Arginine vasopressin (AVP) was suggested to contribute to cardiovascular risk and type 2 diabetes in patients with metabolic syndrome. The proinflammatory cytokine interleukin (IL)-1 is able to induce AVP secretion and plays a causal role in cardiovascular mortality and type 2 diabetes. We investigated in two studies whether copeptin levels - the surrogate marker for AVP - are regulated by IL-1-mediated chronic inflammation in patients with metabolic syndrome. Study A was a prospective, interventional, single-arm study (2014-2016). Study B was a randomized, placebo-controlled, double-blind study (2016-2017). n = 73 (Study A) and n = 66 (Study B) adult patients with metabolic syndrome were treated with 100 mg anakinra or placebo (only in study B) twice daily for 1 day (study A) and 28 days (study B). Fasting blood samples were drawn at day 1, 7, and 28 of treatment for measurement of serum copeptin. Patients with chronic low-grade inflammation (C-reactive protein levels ≥2 mg/L) and BMI >35 kg/m2 had higher baseline copeptin levels (7.7 (IQR 4.9-11.9) vs 5.8 (IQR 3.9-9.3) pmol/L, Pinflamm = 0.009; 7.8 (IQR 5.4-11.7) vs 4.9 (IQR 3.7-9.8) pmol/L, PBMI = 0.008). Copeptin levels did not change either in the anakinra or in the placebo group and remained stable throughout the treatment (P = 0.44). Subgroup analyses did not reveal effect modifications. Therefore, we conclude that, although IL-1-mediated inflammation is associated with increased circulating copeptin levels, antagonizing IL-1 does not significantly alter copeptin levels in patients with metabolic syndrome.
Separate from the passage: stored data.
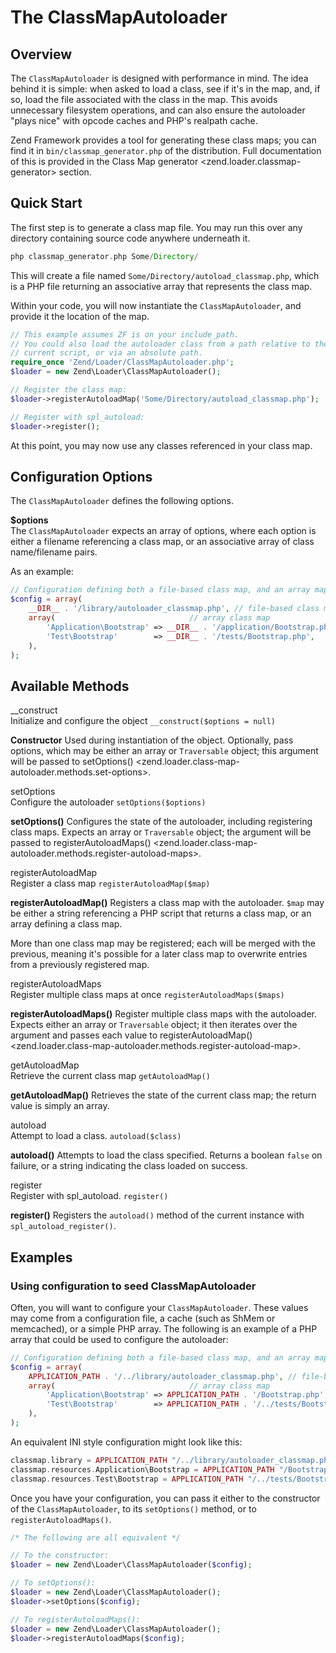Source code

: # The ClassMapAutoloader

## Overview

The `ClassMapAutoloader` is designed with performance in mind. The idea behind it is simple: when
asked to load a class, see if it's in the map, and, if so, load the file associated with the class
in the map. This avoids unnecessary filesystem operations, and can also ensure the autoloader "plays
nice" with opcode caches and PHP's realpath cache.

Zend Framework provides a tool for generating these class maps; you can find it in
`bin/classmap_generator.php` of the distribution. Full documentation of this is provided in the
Class Map
generator &lt;zend.loader.classmap-generator&gt; section.

## Quick Start

The first step is to generate a class map file. You may run this over any directory containing
source code anywhere underneath it.

```php
php classmap_generator.php Some/Directory/
```

This will create a file named `Some/Directory/autoload_classmap.php`, which is a PHP file returning
an associative array that represents the class map.

Within your code, you will now instantiate the `ClassMapAutoloader`, and provide it the location of
the map.

```php
// This example assumes ZF is on your include_path.
// You could also load the autoloader class from a path relative to the
// current script, or via an absolute path.
require_once 'Zend/Loader/ClassMapAutoloader.php';
$loader = new Zend\Loader\ClassMapAutoloader();

// Register the class map:
$loader->registerAutoloadMap('Some/Directory/autoload_classmap.php');

// Register with spl_autoload:
$loader->register();
```

At this point, you may now use any classes referenced in your class map.

## Configuration Options

The `ClassMapAutoloader` defines the following options.

**$options**  
The `ClassMapAutoloader` expects an array of options, where each option is either a filename
referencing a class map, or an associative array of class name/filename pairs.

As an example:

```php
// Configuration defining both a file-based class map, and an array map
$config = array(
    __DIR__ . '/library/autoloader_classmap.php', // file-based class map
    array(                              // array class map
        'Application\Bootstrap' => __DIR__ . '/application/Bootstrap.php',
        'Test\Bootstrap'        => __DIR__ . '/tests/Bootstrap.php',
    ),
);
```

## Available Methods

\_\_construct  
Initialize and configure the object `__construct($options = null)`

**Constructor** Used during instantiation of the object. Optionally, pass options, which may be
either an array or `Traversable` object; this argument will be passed to setOptions()
&lt;zend.loader.class-map-autoloader.methods.set-options&gt;.

<!-- -->

setOptions  
Configure the autoloader `setOptions($options)`

**setOptions()** Configures the state of the autoloader, including registering class maps. Expects
an array or `Traversable` object; the argument will be passed to registerAutoloadMaps()
&lt;zend.loader.class-map-autoloader.methods.register-autoload-maps&gt;.

<!-- -->

registerAutoloadMap  
Register a class map `registerAutoloadMap($map)`

**registerAutoloadMap()** Registers a class map with the autoloader. `$map` may be either a string
referencing a PHP script that returns a class map, or an array defining a class map.

More than one class map may be registered; each will be merged with the previous, meaning it's
possible for a later class map to overwrite entries from a previously registered map.

<!-- -->

registerAutoloadMaps  
Register multiple class maps at once `registerAutoloadMaps($maps)`

**registerAutoloadMaps()** Register multiple class maps with the autoloader. Expects either an array
or `Traversable` object; it then iterates over the argument and passes each value to
registerAutoloadMap()
&lt;zend.loader.class-map-autoloader.methods.register-autoload-map&gt;.

<!-- -->

getAutoloadMap  
Retrieve the current class map `getAutoloadMap()`

**getAutoloadMap()** Retrieves the state of the current class map; the return value is simply an
array.

<!-- -->

autoload  
Attempt to load a class. `autoload($class)`

**autoload()** Attempts to load the class specified. Returns a boolean `false` on failure, or a
string indicating the class loaded on success.

<!-- -->

register  
Register with spl\_autoload. `register()`

**register()** Registers the `autoload()` method of the current instance with
`spl_autoload_register()`.

## Examples

### Using configuration to seed ClassMapAutoloader

Often, you will want to configure your `ClassMapAutoloader`. These values may come from a
configuration file, a cache (such as ShMem or memcached), or a simple PHP array. The following is an
example of a PHP array that could be used to configure the autoloader:

```php
// Configuration defining both a file-based class map, and an array map
$config = array(
    APPLICATION_PATH . '/../library/autoloader_classmap.php', // file-based class map
    array(                              // array class map
        'Application\Bootstrap' => APPLICATION_PATH . '/Bootstrap.php',
        'Test\Bootstrap'        => APPLICATION_PATH . '/../tests/Bootstrap.php',
    ),
);
```

An equivalent INI style configuration might look like this:

```php
classmap.library = APPLICATION_PATH "/../library/autoloader_classmap.php"
classmap.resources.Application\Bootstrap = APPLICATION_PATH "/Bootstrap.php"
classmap.resources.Test\Bootstrap = APPLICATION_PATH "/../tests/Bootstrap.php"
```

Once you have your configuration, you can pass it either to the constructor of the
`ClassMapAutoloader`, to its `setOptions()` method, or to `registerAutoloadMaps()`.

```php
/* The following are all equivalent */

// To the constructor:
$loader = new Zend\Loader\ClassMapAutoloader($config);

// To setOptions():
$loader = new Zend\Loader\ClassMapAutoloader();
$loader->setOptions($config);

// To registerAutoloadMaps():
$loader = new Zend\Loader\ClassMapAutoloader();
$loader->registerAutoloadMaps($config);
```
精氨酸加压素(AVP)被认为与代谢综合征患者的心血管风险和2型糖尿病有关。促炎细胞因子白细胞介素(IL)-1能够诱导AVP分泌,并在心血管死亡率和2型糖尿病中起因果作用。我们在两项研究中调查了作为AVP替代标志物的 copeptin 水平是否受代谢综合征患者中IL-1介导的慢性炎症调节。研究A是一项前瞻性、干预性、单臂研究(2014 - 2016年)。研究B是一项随机、安慰剂对照、双盲研究(2016 - 2017年)。73名(研究A)和66名(研究B)患有代谢综合征的成年患者每天两次接受100 mg阿那白滞素或安慰剂(仅在研究B中)治疗,治疗1天(研究A)和28天(研究B)。在治疗的第1天、第7天和第28天采集空腹血样以测量血清 copeptin。患有慢性低度炎症(C反应蛋白水平≥2 mg/L)且BMI>35 kg/m² 的患者基线 copeptin 水平较高(7.7(四分位间距4.9 - 11.9)对5.8(四分位间距3.9 - 9.3)pmol/L,P炎症 = 0.009;7.8(四分位间距5.4 - 11.7)对4.9(四分位间距3.7 - 9.8)pmol/L,P体重指数 = 0.008)。阿那白滞素组和安慰剂组的copeptin水平均未改变,且在整个治疗过程中保持稳定(P = 0.44)。亚组分析未发现效应修饰。因此,我们得出结论,尽管IL-1介导的炎症与循环中copeptin水平升高有关,但拮抗IL-1并不会显著改变代谢综合征患者的copeptin水平。